BEGIN
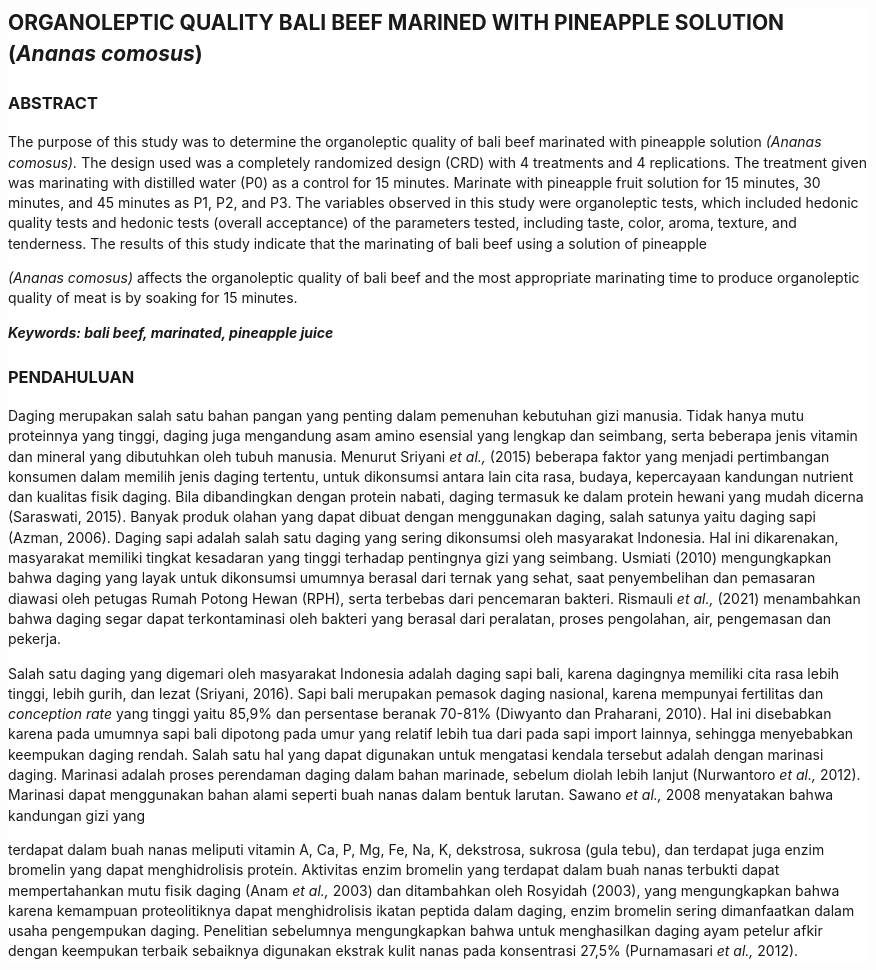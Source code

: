 <h2><a name="bookmark10"></a><span class="font8" style="font-weight:bold;"><a name="bookmark11"></a>ORGANOLEPTIC QUALITY BALI BEEF MARINED WITH PINEAPPLE SOLUTION (</span><span class="font8" style="font-weight:bold;font-style:italic;">Ananas comosus</span><span class="font8" style="font-weight:bold;">)</span></h2>
<h3><a name="bookmark12"></a><span class="font7" style="font-weight:bold;"><a name="bookmark13"></a>ABSTRACT</span></h3>
<p><span class="font7">The purpose of this study was to determine the organoleptic quality of bali beef marinated with pineapple solution </span><span class="font7" style="font-style:italic;">(Ananas comosus).</span><span class="font7"> The design used was a completely randomized design (CRD) with 4 treatments and 4 replications. The treatment given was marinating with distilled water (P0) as a control for 15 minutes. Marinate with pineapple fruit solution for 15 minutes, 30 minutes, and 45 minutes as P1, P2, and P3. The variables observed in this study were organoleptic tests, which included hedonic quality tests and hedonic tests (overall acceptance) of the parameters tested, including taste, color, aroma, texture, and tenderness. The results of this study indicate that the marinating of bali beef using a solution of pineapple</span></p>
<p><span class="font7" style="font-style:italic;">(Ananas comosus)</span><span class="font7"> affects the organoleptic quality of bali beef and the most appropriate marinating time to produce organoleptic quality of meat is by soaking for 15 minutes.</span></p>
<p><span class="font7" style="font-weight:bold;font-style:italic;">Keywords: bali beef, marinated, pineapple juice</span></p>
<h3><a name="bookmark14"></a><span class="font7" style="font-weight:bold;"><a name="bookmark15"></a>PENDAHULUAN</span></h3>
<p><span class="font7">Daging merupakan salah satu bahan pangan yang penting dalam pemenuhan kebutuhan gizi manusia. Tidak hanya mutu proteinnya yang tinggi, daging juga mengandung asam amino esensial yang lengkap dan seimbang, serta beberapa jenis vitamin dan mineral yang dibutuhkan oleh tubuh manusia. Menurut Sriyani </span><span class="font7" style="font-style:italic;">et al.,</span><span class="font7"> (2015) beberapa faktor yang menjadi pertimbangan konsumen dalam memilih jenis daging tertentu, untuk dikonsumsi antara lain cita rasa, budaya, kepercayaan kandungan nutrient dan kualitas fisik daging. Bila dibandingkan dengan protein nabati, daging termasuk ke dalam protein hewani yang mudah dicerna (Saraswati, 2015). Banyak produk olahan yang dapat dibuat dengan menggunakan daging, salah satunya yaitu daging sapi (Azman, 2006). Daging sapi adalah salah satu daging yang sering dikonsumsi oleh masyarakat Indonesia. Hal ini dikarenakan, masyarakat memiliki tingkat kesadaran yang tinggi terhadap pentingnya gizi yang seimbang. Usmiati (2010) mengungkapkan bahwa daging yang layak untuk dikonsumsi umumnya berasal dari ternak yang sehat, saat penyembelihan dan pemasaran diawasi oleh petugas Rumah Potong Hewan (RPH), serta terbebas dari pencemaran bakteri. Rismauli </span><span class="font7" style="font-style:italic;">et al.,</span><span class="font7"> (2021) menambahkan bahwa daging segar dapat terkontaminasi oleh bakteri yang berasal dari peralatan, proses pengolahan, air, pengemasan dan pekerja.</span></p>
<p><span class="font7">Salah satu daging yang digemari oleh masyarakat Indonesia adalah daging sapi bali, karena dagingnya memiliki cita rasa lebih tinggi, lebih gurih, dan lezat (Sriyani, 2016). Sapi bali merupakan pemasok daging nasional, karena mempunyai fertilitas dan </span><span class="font7" style="font-style:italic;">conception rate </span><span class="font7">yang tinggi yaitu 85,9% dan persentase beranak 70-81% (Diwyanto dan Praharani, 2010). Hal ini disebabkan karena pada umumnya sapi bali dipotong pada umur yang relatif lebih tua dari pada sapi import lainnya, sehingga menyebabkan keempukan daging rendah. Salah satu hal yang dapat digunakan untuk mengatasi kendala tersebut adalah dengan marinasi daging. Marinasi adalah proses perendaman daging dalam bahan marinade, sebelum diolah lebih lanjut (Nurwantoro </span><span class="font7" style="font-style:italic;">et al.,</span><span class="font7"> 2012). Marinasi dapat menggunakan bahan alami seperti buah nanas dalam bentuk larutan. Sawano </span><span class="font7" style="font-style:italic;">et al.,</span><span class="font7"> 2008 menyatakan bahwa kandungan gizi yang</span></p>
<p><span class="font7">terdapat dalam buah nanas meliputi vitamin A, Ca, P, Mg, Fe, Na, K, dekstrosa, sukrosa (gula tebu), dan terdapat juga enzim bromelin yang dapat menghidrolisis protein. Aktivitas enzim bromelin yang terdapat dalam buah nanas terbukti dapat mempertahankan mutu fisik daging (Anam </span><span class="font7" style="font-style:italic;">et al.,</span><span class="font7"> 2003) dan ditambahkan oleh Rosyidah (2003), yang mengungkapkan bahwa karena kemampuan proteolitiknya dapat menghidrolisis ikatan peptida dalam daging, enzim bromelin sering dimanfaatkan dalam usaha pengempukan daging. Penelitian sebelumnya mengungkapkan bahwa untuk menghasilkan daging ayam petelur afkir dengan keempukan terbaik sebaiknya digunakan ekstrak kulit nanas pada konsentrasi 27,5% (Purnamasari </span><span class="font7" style="font-style:italic;">et al., </span><span class="font7">2012).</span></p>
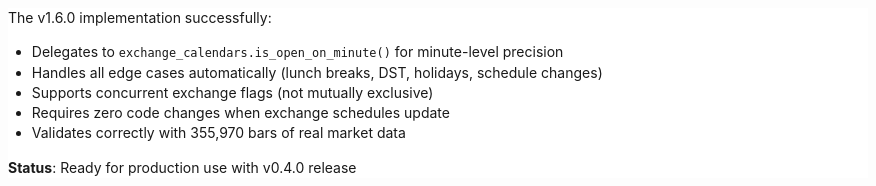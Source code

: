 The v1.6.0 implementation successfully:

- Delegates to `exchange_calendars.is_open_on_minute()` for minute-level precision
- Handles all edge cases automatically (lunch breaks, DST, holidays, schedule changes)
- Supports concurrent exchange flags (not mutually exclusive)
- Requires zero code changes when exchange schedules update
- Validates correctly with 355,970 bars of real market data

**Status**: Ready for production use with v0.4.0 release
END
Work task:
Search the lines above for the string "name", then show every one that has it.

Reply:
: <h2><a name="bookmark10"></a><span class="font8" style="font-weight:bold;"><a name="bookmark11"></a>ORGANOLEPTIC QUALITY BALI BEEF MARINED WITH PINEAPPLE SOLUTION (</span><span class="font8" style="font-weight:bold;font-style:italic;">Ananas comosus</span><span class="font8" style="font-weight:bold;">)</span></h2>
<h3><a name="bookmark12"></a><span class="font7" style="font-weight:bold;"><a name="bookmark13"></a>ABSTRACT</span></h3>
<h3><a name="bookmark14"></a><span class="font7" style="font-weight:bold;"><a name="bookmark15"></a>PENDAHULUAN</span></h3>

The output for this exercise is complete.